- PROBLEM TO SOLVE: Exactly as written, set down the lines from the top of the entries through the line bearing "- [x] NASA Astrophysics Data System", with every picture left out.

- LISTED RECORDS:
--- START ---

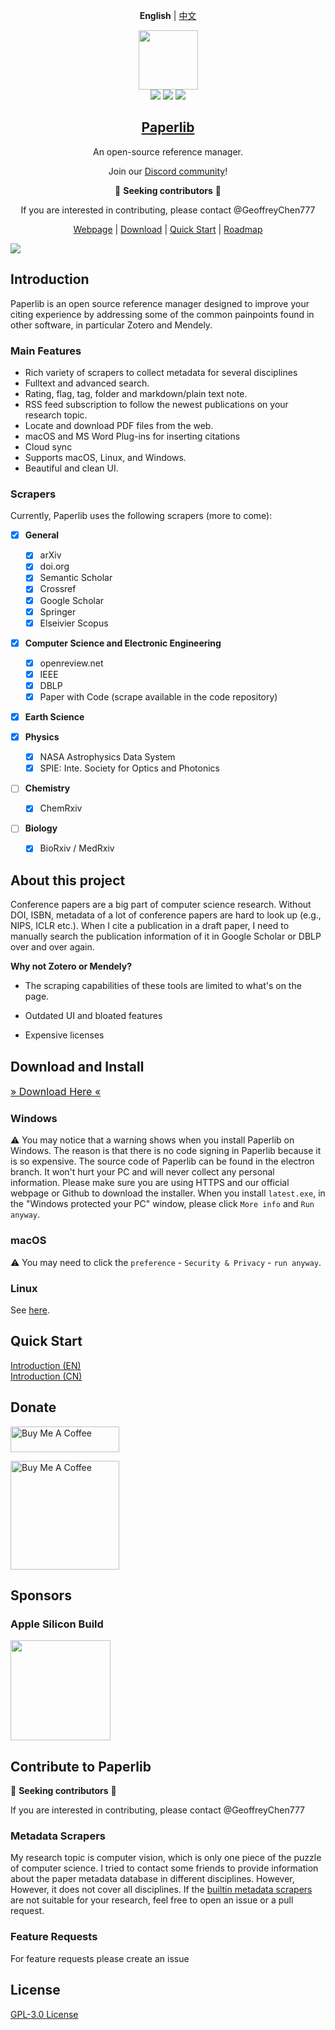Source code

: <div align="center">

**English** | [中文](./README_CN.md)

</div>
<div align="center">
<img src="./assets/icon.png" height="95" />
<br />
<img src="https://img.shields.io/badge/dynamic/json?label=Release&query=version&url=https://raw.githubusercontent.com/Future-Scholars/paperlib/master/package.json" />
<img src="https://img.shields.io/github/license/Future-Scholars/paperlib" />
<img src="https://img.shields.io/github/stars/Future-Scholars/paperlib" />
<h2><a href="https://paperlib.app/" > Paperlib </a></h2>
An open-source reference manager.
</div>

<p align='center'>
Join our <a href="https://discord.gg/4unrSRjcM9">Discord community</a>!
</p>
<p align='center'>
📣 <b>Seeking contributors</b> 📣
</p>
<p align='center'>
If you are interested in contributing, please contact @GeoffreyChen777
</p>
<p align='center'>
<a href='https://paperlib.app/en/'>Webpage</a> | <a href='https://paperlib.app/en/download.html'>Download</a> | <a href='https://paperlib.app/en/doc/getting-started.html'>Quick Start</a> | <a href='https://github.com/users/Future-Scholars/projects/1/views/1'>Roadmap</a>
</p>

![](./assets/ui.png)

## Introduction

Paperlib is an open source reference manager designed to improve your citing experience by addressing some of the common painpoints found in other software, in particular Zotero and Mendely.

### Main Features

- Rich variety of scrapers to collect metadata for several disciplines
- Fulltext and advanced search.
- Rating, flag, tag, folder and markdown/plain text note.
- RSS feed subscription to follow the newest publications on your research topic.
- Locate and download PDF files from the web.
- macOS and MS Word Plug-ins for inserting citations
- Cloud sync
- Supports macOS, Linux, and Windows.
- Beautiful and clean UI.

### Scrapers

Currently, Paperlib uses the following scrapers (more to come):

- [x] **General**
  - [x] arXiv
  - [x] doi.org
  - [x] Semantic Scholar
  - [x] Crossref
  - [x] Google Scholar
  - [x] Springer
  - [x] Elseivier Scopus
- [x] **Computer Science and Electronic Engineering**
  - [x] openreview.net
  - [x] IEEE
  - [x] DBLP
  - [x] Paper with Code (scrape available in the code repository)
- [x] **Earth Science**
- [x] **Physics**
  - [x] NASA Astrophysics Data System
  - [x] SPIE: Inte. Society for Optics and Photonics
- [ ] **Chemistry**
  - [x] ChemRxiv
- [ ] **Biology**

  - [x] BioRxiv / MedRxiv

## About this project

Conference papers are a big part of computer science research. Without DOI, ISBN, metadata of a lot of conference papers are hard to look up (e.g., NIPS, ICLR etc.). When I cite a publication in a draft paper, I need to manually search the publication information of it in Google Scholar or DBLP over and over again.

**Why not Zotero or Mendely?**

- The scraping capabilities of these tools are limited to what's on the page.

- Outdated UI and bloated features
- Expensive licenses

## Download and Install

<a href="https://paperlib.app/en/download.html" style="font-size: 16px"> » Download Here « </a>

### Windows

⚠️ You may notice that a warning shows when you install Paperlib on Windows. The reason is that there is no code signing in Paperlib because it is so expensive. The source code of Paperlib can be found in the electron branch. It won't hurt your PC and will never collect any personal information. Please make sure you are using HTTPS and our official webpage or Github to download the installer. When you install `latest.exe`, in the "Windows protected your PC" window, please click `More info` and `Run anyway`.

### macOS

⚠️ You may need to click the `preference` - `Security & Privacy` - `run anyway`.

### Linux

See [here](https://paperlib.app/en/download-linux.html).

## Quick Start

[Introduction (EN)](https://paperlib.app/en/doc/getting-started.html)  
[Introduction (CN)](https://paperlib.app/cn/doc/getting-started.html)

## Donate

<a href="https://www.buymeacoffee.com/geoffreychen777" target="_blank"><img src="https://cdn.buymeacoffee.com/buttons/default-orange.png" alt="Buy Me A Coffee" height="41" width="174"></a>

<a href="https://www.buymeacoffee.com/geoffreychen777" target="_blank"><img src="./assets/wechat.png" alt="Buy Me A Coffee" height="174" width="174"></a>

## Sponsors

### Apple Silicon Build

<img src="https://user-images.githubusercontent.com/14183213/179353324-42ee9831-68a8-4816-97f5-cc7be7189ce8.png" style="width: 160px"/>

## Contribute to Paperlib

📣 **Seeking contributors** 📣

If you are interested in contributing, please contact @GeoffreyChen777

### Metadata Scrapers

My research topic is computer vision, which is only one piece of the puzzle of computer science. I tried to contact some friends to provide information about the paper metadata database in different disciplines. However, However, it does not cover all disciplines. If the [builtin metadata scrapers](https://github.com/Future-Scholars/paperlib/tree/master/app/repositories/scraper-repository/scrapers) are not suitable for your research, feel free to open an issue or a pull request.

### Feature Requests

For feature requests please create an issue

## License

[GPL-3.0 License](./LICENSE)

--- END ---

- ANSWER SECTION:
Source code

: <div align="center">

**English** | [中文](./README_CN.md)

</div>
<div align="center">
<img src="./assets/icon.png" height="95" />
<br />
<img src="https://img.shields.io/badge/dynamic/json?label=Release&query=version&url=https://raw.githubusercontent.com/Future-Scholars/paperlib/master/package.json" />
<img src="https://img.shields.io/github/license/Future-Scholars/paperlib" />
<img src="https://img.shields.io/github/stars/Future-Scholars/paperlib" />
<h2><a href="https://paperlib.app/" > Paperlib </a></h2>
An open-source reference manager.
</div>

<p align='center'>
Join our <a href="https://discord.gg/4unrSRjcM9">Discord community</a>!
</p>
<p align='center'>
📣 <b>Seeking contributors</b> 📣
</p>
<p align='center'>
If you are interested in contributing, please contact @GeoffreyChen777
</p>
<p align='center'>
<a href='https://paperlib.app/en/'>Webpage</a> | <a href='https://paperlib.app/en/download.html'>Download</a> | <a href='https://paperlib.app/en/doc/getting-started.html'>Quick Start</a> | <a href='https://github.com/users/Future-Scholars/projects/1/views/1'>Roadmap</a>
</p>

![](./assets/ui.png)

## Introduction

Paperlib is an open source reference manager designed to improve your citing experience by addressing some of the common painpoints found in other software, in particular Zotero and Mendely.

### Main Features

- Rich variety of scrapers to collect metadata for several disciplines
- Fulltext and advanced search.
- Rating, flag, tag, folder and markdown/plain text note.
- RSS feed subscription to follow the newest publications on your research topic.
- Locate and download PDF files from the web.
- macOS and MS Word Plug-ins for inserting citations
- Cloud sync
- Supports macOS, Linux, and Windows.
- Beautiful and clean UI.

### Scrapers

Currently, Paperlib uses the following scrapers (more to come):

- [x] **General**
  - [x] arXiv
  - [x] doi.org
  - [x] Semantic Scholar
  - [x] Crossref
  - [x] Google Scholar
  - [x] Springer
  - [x] Elseivier Scopus
- [x] **Computer Science and Electronic Engineering**
  - [x] openreview.net
  - [x] IEEE
  - [x] DBLP
  - [x] Paper with Code (scrape available in the code repository)
- [x] **Earth Science**
- [x] **Physics**
  - [x] NASA Astrophysics Data System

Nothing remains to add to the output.